Required work →
Starting at the line with "Travis Hunter (Jax" and going on through the line with "(early-round × scarcity):** 222.45", reproduce each line in the records below exactly and nothing more.

*** Opening Given information ***

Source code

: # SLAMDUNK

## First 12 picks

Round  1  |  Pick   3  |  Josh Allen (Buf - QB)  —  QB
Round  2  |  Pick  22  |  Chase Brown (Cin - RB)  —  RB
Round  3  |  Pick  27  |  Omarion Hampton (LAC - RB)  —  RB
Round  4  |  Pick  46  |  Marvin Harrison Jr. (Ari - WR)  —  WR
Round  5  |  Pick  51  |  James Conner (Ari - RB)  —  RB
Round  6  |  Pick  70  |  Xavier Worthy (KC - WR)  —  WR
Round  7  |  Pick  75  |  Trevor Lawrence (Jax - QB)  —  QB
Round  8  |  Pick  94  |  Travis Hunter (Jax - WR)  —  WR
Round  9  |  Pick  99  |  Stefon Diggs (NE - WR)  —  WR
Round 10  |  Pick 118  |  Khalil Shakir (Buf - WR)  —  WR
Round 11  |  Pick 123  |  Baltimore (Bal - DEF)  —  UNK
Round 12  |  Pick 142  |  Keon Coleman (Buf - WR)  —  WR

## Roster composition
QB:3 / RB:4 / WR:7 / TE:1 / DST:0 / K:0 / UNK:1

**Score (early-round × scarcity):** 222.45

*** Closing Given information ***
*** Opening Given information ***

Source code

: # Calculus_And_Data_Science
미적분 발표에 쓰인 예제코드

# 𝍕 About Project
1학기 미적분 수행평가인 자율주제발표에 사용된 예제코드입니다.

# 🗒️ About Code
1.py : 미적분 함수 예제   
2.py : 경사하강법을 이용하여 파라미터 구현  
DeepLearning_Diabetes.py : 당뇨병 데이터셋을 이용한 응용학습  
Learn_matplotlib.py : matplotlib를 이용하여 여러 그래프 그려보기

*** Closing Given information ***

Solution to this task →
Round  8  |  Pick  94  |  Travis Hunter (Jax - WR)  —  WR
Round  9  |  Pick  99  |  Stefon Diggs (NE - WR)  —  WR
Round 10  |  Pick 118  |  Khalil Shakir (Buf - WR)  —  WR
Round 11  |  Pick 123  |  Baltimore (Bal - DEF)  —  UNK
Round 12  |  Pick 142  |  Keon Coleman (Buf - WR)  —  WR

## Roster composition
QB:3 / RB:4 / WR:7 / TE:1 / DST:0 / K:0 / UNK:1

**Score (early-round × scarcity):** 222.45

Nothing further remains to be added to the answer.